Gradually Deleting Data in SQL Server

If you have a situation where you have a very large table in SQL Server, where you need to periodically delete tens of millions of rows of data, there are several ways to do it.

If you have a maintenance window (or your database is not required to be available 24 x 7 x 365), you can (and probably should) just delete all of the rows in one shot, using a set based operation. This would be the quickest way to delete a large number of rows, but you will probably end up getting lock escalation to a table lock, which essentially makes the table unavailable during the delete.

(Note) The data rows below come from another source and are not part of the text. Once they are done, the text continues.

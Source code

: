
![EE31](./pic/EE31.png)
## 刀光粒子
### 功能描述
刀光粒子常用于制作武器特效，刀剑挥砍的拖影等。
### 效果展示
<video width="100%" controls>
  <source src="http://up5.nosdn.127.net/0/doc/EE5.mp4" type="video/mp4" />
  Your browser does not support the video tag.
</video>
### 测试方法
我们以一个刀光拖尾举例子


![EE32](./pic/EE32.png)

Another issue to consider is whether you have transactional replication on that table, and/or you have database mirroring in place on the database. Deleting a large number of rows from a table will generate a lot of log activity, which may cause transactional replication or database mirroring to fall behind. This of course depends on your hardware and network infrastructure. You also want to keep an eye on your transaction log, to make sure it is not filling up and having auto-grow kick in.

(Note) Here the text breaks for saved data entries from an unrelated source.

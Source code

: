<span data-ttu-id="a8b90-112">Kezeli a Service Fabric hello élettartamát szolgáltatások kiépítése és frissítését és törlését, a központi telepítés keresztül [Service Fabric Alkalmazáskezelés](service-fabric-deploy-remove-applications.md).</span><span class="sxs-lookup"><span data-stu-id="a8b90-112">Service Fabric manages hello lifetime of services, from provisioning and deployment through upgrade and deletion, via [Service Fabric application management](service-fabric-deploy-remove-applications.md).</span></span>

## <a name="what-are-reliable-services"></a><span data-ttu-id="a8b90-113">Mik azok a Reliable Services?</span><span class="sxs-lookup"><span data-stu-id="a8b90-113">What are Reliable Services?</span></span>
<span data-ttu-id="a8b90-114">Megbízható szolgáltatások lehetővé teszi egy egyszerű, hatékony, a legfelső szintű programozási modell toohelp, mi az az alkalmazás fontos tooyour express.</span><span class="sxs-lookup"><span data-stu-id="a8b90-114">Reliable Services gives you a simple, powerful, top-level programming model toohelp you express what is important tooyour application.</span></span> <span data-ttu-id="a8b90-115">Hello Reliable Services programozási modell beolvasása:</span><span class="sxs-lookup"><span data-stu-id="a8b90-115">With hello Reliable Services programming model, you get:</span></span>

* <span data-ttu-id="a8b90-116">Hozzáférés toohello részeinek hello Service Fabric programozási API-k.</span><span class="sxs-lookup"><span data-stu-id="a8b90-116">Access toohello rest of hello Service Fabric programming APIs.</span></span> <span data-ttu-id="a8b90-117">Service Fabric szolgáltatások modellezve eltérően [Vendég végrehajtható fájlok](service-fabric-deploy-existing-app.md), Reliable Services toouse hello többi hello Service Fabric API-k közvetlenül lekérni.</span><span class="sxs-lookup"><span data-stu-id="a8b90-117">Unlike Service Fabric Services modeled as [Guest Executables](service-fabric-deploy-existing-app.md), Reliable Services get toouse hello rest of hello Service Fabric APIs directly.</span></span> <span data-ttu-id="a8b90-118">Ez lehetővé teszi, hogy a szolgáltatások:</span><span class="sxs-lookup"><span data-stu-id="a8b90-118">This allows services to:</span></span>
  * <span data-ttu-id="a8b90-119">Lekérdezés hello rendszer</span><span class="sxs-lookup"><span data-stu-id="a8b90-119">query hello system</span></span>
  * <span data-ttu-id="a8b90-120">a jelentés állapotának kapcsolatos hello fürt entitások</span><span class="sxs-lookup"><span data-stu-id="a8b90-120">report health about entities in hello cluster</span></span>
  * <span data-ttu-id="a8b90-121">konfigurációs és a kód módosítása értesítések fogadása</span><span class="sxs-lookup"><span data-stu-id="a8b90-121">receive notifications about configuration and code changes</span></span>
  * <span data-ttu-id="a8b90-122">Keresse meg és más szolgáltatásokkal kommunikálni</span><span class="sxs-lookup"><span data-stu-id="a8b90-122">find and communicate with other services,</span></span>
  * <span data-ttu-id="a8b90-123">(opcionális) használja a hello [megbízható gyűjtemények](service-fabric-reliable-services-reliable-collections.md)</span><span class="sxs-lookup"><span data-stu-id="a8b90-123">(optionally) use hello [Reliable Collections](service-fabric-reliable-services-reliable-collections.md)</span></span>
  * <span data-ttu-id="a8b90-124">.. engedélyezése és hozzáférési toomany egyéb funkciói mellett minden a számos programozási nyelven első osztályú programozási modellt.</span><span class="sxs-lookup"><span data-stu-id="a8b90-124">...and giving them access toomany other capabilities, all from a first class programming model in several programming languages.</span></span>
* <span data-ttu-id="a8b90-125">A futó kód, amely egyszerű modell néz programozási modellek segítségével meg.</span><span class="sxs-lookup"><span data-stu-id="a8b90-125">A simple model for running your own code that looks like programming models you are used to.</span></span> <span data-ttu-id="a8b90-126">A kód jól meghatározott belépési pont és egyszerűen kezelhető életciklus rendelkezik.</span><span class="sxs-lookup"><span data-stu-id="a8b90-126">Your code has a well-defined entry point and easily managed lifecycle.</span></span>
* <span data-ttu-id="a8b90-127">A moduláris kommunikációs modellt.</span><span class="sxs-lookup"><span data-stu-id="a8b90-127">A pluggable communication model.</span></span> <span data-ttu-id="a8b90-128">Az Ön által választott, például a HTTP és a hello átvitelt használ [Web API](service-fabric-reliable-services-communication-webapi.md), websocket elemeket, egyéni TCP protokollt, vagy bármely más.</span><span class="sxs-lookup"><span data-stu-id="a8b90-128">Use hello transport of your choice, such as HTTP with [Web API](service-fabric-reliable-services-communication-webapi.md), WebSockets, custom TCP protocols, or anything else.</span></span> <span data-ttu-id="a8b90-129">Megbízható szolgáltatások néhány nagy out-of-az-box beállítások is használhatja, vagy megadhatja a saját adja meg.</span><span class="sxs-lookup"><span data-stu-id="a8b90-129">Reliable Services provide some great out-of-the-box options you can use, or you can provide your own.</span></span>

A safer, but much more time consuming way to delete millions of rows is to use some sort of looping mechanism, where you gradually delete a fairly small number of rows in a loop, to slowly nibble away at the table. This will take much longer than a set based operation, but, if done properly, will not cause concurrency problems, and will not overwhelm transactional replication or database mirroring.

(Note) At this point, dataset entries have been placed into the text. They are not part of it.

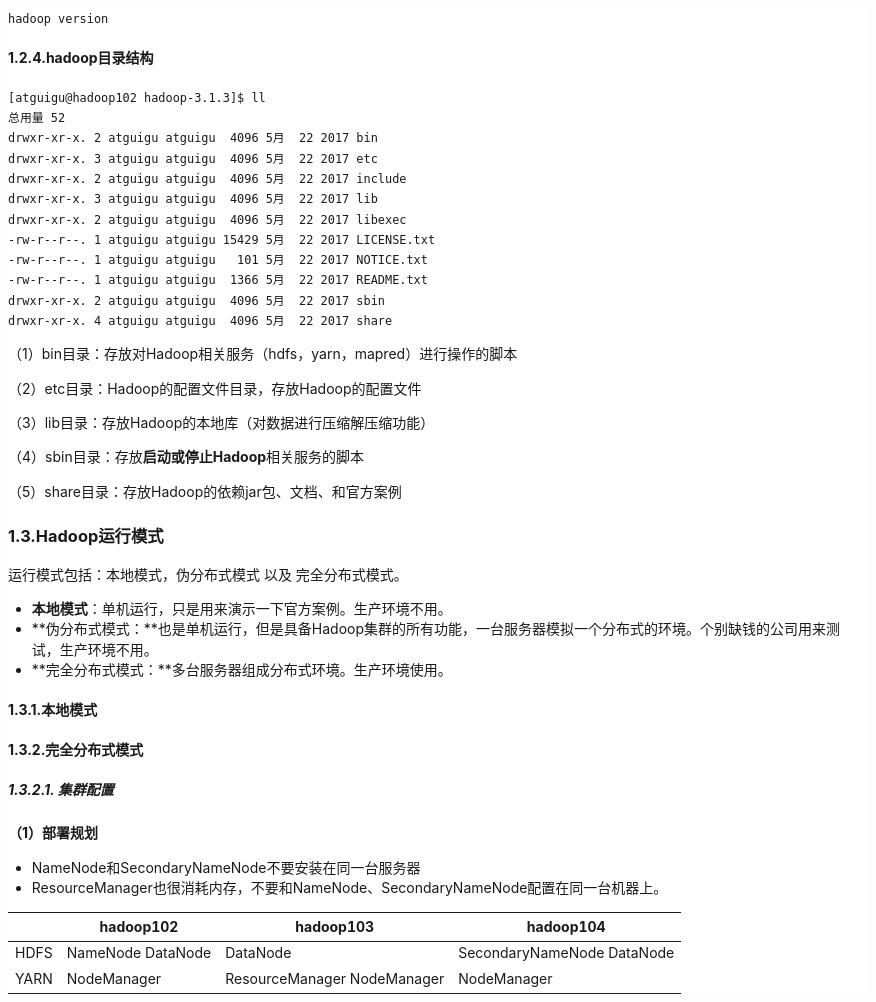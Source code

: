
 ```shell
hadoop version
```

#### 1.2.4.hadoop目录结构

```shell
[atguigu@hadoop102 hadoop-3.1.3]$ ll
总用量 52
drwxr-xr-x. 2 atguigu atguigu  4096 5月  22 2017 bin
drwxr-xr-x. 3 atguigu atguigu  4096 5月  22 2017 etc
drwxr-xr-x. 2 atguigu atguigu  4096 5月  22 2017 include
drwxr-xr-x. 3 atguigu atguigu  4096 5月  22 2017 lib
drwxr-xr-x. 2 atguigu atguigu  4096 5月  22 2017 libexec
-rw-r--r--. 1 atguigu atguigu 15429 5月  22 2017 LICENSE.txt
-rw-r--r--. 1 atguigu atguigu   101 5月  22 2017 NOTICE.txt
-rw-r--r--. 1 atguigu atguigu  1366 5月  22 2017 README.txt
drwxr-xr-x. 2 atguigu atguigu  4096 5月  22 2017 sbin
drwxr-xr-x. 4 atguigu atguigu  4096 5月  22 2017 share
```

（1）bin目录：存放对Hadoop相关服务（hdfs，yarn，mapred）进行操作的脚本

（2）etc目录：Hadoop的配置文件目录，存放Hadoop的配置文件

（3）lib目录：存放Hadoop的本地库（对数据进行压缩解压缩功能）

（4）sbin目录：存放**启动或停止Hadoop**相关服务的脚本

（5）share目录：存放Hadoop的依赖jar包、文档、和官方案例

### 1.3.Hadoop运行模式

运行模式包括：本地模式，伪分布式模式 以及 完全分布式模式。

- **本地模式**：单机运行，只是用来演示一下官方案例。生产环境不用。
- **伪分布式模式：**也是单机运行，但是具备Hadoop集群的所有功能，一台服务器模拟一个分布式的环境。个别缺钱的公司用来测试，生产环境不用。
- **完全分布式模式：**多台服务器组成分布式环境。生产环境使用。

#### 1.3.1.本地模式



#### 1.3.2.完全分布式模式

##### 1.3.2.1. 集群配置

**（1）部署规划**

- NameNode和SecondaryNameNode不要安装在同一台服务器
- ResourceManager也很消耗内存，不要和NameNode、SecondaryNameNode配置在同一台机器上。

|      | hadoop102          | hadoop103                    | hadoop104                   |
| ---- | ------------------ | ---------------------------- | --------------------------- |
| HDFS | NameNode  DataNode | DataNode                     | SecondaryNameNode  DataNode |
| YARN | NodeManager        | ResourceManager  NodeManager | NodeManager                 |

At any rate, I recently faced a situation like this, so I decided to show one method to deal with it pretty easily. In this case, we want to delete every row that has a TransactionId lower than a certain number. We are going to delete 500 random rows that qualify in each delete, and loop 5000 times, with a slight delay between each delete. This will delete 2.5 million rows each time the query is run.  You can obviously adjust these numbers and the delay time so that it works best in your environment. You could also wrap this into a stored procedure.

-- Gradual Delete Sample
-- Glenn Berry 
-- August 2011
-- https://sqlserverperformance.wordpress.com/
-- Twitter: GlennAlanBerry

SET NOCOUNT ON;

-- Check space used by table before we begin
EXEC sp_spaceused N'dbo.BigLoggingTable';

-- Declare local variables
DECLARE @NumberOfLoops AS int;
SET @NumberOfLoops = 5000;

DECLARE @CurrentLoop AS int;
SET @CurrentLoop = 0

DECLARE @DeleteSize bigint;
SET @DeleteSize = 500;

DECLARE @HighWaterMark bigint;
SET @HighWaterMark = 382989078;

WHILE @CurrentLoop < @NumberOfLoops
    BEGIN
        -- Just delete any xxx rows that are below the HighWaterMark
        DELETE 
        FROM dbo.BigLoggingTable
        WHERE TransactionId IN 
            (SELECT TOP(@DeleteSize) TransactionId 
             FROM dbo.BigLoggingTable WITH (NOLOCK)
             WHERE TransactionId < @HighWaterMark);
             
        WAITFOR DELAY '00:00:00:50';
          
        SET @CurrentLoop = @CurrentLoop + 1;
    END

-- Check space used by table after we are done    
EXEC sp_spaceused N'dbo.BigLoggingTable';
This entry was posted in SQL Server 2005, SQL Server 2008, SQL Server 2008 R2, SQL Server Denali. Bookmark the permalink.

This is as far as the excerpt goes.